Udając się dalej na północ dotrzemy do tajemniczego miejsca zwanego Tikal. Jest to potężny kompleks liczący ponad 60 km2 dobrze zachowanych budowli. Miejsce to uważane jest za dawną stolicę Majów. Całość ukryta jest w otulinie lasu deszczowego i w pierwszym momencie nic nie widać. Nic dziwnego, że ruiny odkryto dopiero pod koniec XIX wieku.

Kilkanaście minut spaceru i już jesteśmy na głównym placu, a wokół potężne budowle Majów. Wrażenie robi nie tylko ich ogrom, bo ich wysokości oscylują w granicach 40-65 m, ale także ilość budynków. Z każdej strony jakaś budowla, pomieszczenia czy wejścia.

Po dotarciu na szczyt jednej z budowli, zwanej Temple IV trzeba się na chwilę zatrzymać. Widok niczym z filmu, dookoła tylko lasy tropikalne, a my ponad nimi. Co jakiś czas widać szczyt kolejnej budowli. Dalej już widok po horyzont ograniczony jedynie przejrzystością powietrza. Teraz dopiero Tikal robi wrażenie, teraz dopiero widać jego ogrom.

Jak się okazuje kilka godzin na zwiedzenie wszystkich ruin to nie za dużo. Cały kompleks jest tak potężny, że odległości pomiędzy poszczególnymi budowlami to zawsze kilkanaście minut szybkiego marszu. Na każdym rozwidleniu dróg umieszczone są drogowskazy.

Tikal to jednak nie tylko budowle, ale także otaczające go lasy i zwierzęta. Można je spotkać na każdym kroku. Na szczęście nie są to jaguary przed którymi trzeba uciekać:)

Choć mrówkom woleliśmy nie wchodzić w drogę, bo miały przewagę – było ich więcej…

Miejsce, gdzie ludzie stają się bogami..

Prekolumbijskie Teotihuacan w języku nahuatl znaczy „miejsce, gdzie ludzie stają się bogami”. Miasto zbudowane przez olbrzymów „Quinametin”, którzy według legendy mieli żyć przed pojawieniem się ludzi i zginąć podczas wielkiej katastrofy. Susza, walka wewnętrzna czy też epidemia? Do dziś nie znamy przyczyny dlaczego tak potężne miasto, które zostało założone w latach 100 p.n.e. i miało duży wpływ na kulturę, handel i architekturę znaczącej części starożytnego Meksyku, nagle zostało opuszczone. Niewiele także wiemy o jego mieszkańcach. Szacuje się, iż w czasach swojej świetności w latach 350-650 n.e. zamieszkiwało je ok 200.000 osób.
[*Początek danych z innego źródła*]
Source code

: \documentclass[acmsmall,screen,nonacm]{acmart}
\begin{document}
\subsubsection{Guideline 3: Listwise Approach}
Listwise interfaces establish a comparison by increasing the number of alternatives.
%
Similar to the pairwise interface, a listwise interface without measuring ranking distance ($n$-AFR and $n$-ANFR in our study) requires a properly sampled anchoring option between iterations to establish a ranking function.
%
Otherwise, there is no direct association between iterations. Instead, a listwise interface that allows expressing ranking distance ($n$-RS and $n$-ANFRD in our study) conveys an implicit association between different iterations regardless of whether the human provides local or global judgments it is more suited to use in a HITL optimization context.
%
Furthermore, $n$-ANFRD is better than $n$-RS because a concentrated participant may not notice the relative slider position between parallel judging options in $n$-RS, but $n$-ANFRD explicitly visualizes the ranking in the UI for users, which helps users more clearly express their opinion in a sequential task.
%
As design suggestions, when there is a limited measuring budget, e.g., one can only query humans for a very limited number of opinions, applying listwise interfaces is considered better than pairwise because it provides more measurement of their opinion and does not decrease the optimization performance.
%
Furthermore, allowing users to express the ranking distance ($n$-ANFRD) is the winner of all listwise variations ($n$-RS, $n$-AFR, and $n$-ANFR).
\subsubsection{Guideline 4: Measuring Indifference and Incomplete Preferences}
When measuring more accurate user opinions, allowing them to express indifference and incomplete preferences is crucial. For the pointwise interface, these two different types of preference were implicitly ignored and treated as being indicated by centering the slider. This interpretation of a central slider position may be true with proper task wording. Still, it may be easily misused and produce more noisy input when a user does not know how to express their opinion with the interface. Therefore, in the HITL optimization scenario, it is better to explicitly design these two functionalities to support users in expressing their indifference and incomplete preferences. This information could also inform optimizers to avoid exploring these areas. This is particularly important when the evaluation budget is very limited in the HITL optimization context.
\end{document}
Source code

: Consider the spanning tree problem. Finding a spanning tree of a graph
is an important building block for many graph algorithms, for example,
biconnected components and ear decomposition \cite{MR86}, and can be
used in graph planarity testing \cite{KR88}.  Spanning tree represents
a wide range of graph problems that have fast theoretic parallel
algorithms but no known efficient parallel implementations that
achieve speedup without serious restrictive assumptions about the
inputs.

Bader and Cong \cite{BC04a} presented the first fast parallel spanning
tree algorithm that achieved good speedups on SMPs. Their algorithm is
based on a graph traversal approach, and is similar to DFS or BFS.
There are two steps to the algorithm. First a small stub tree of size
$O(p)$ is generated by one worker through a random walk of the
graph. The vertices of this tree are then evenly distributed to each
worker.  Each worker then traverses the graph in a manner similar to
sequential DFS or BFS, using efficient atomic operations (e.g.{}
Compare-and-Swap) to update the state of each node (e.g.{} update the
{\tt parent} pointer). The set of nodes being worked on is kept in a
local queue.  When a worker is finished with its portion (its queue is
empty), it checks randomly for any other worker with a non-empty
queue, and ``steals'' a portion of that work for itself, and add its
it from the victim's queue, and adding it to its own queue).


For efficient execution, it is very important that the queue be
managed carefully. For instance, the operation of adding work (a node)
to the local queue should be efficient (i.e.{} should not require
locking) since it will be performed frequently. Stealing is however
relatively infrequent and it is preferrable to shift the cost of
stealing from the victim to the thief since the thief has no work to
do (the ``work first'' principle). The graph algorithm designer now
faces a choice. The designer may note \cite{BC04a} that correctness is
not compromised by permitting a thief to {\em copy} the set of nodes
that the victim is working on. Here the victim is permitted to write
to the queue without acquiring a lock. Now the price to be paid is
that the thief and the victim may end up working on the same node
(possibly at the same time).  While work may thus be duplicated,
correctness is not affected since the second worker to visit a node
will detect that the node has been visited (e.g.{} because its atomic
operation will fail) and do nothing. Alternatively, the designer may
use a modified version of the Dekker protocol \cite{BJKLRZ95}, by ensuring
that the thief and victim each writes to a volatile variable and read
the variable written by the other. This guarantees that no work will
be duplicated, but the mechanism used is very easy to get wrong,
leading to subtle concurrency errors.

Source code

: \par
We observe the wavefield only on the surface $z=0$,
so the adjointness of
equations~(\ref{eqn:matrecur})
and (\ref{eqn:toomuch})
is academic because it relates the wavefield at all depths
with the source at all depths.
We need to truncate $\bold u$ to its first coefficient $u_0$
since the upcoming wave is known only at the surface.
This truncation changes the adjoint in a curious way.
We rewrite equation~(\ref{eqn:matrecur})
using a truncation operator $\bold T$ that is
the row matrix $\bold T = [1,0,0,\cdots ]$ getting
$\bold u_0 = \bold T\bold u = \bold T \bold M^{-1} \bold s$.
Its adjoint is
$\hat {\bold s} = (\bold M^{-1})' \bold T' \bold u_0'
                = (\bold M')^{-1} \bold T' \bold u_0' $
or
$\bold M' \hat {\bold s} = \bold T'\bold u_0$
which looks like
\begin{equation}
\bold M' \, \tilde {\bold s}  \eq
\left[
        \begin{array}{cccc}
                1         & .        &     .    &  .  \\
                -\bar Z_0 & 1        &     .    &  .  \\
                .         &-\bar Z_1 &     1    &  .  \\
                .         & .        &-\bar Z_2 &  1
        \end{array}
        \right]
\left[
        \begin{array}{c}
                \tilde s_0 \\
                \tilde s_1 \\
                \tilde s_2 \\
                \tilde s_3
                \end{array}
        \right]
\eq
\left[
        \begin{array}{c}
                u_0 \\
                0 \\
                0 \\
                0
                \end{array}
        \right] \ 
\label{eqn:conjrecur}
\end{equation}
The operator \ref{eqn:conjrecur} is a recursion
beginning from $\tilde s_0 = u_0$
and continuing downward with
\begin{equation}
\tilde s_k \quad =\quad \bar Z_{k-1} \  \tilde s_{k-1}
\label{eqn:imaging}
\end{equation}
Teotihuacan położony jest na wysokości ok 2300 m n.p.m., niegdyś na wyspie na środku jeziora, po którym dziś już nie ma śladu. Kompleks zbudowany jest na planie szachownicy wzdłuż Alei Zmarłych szerokiej na 40 m i długiej na prawie 2 km. Wokół znajdowały się zespoły świątyń, place zgromadzeń oraz duże obszary rezydencjalne. Dwie największe, a zarazem najstarsze budowle to Piramida Księżyca o wymiarach podstawy 150 x 120 m i wysokości 43 m oraz Piramida Słońca o wymiarach 225 x 207 m i wysokości 65 m.

My do Teotihuacan wybraliśmy się z rana. Miał to być ciepły, słoneczny dzień – jakieś 30 st.C. Na miejsce dotarliśmy przed 10.00, ale niestety okazało się, że jest zimno i pochmurnie. Wejście do kompleksu nie zrobiło na nas wrażenia.

Po przemierzeniu całej Alei Zmarłych okazało się jednak, że piramidy są ogromne i… najpierw trzeba na nie wejść

a potem co gorsza jeszcze zejść…

Najważniejsze, że się udało:) Byliśmy na piramidzie!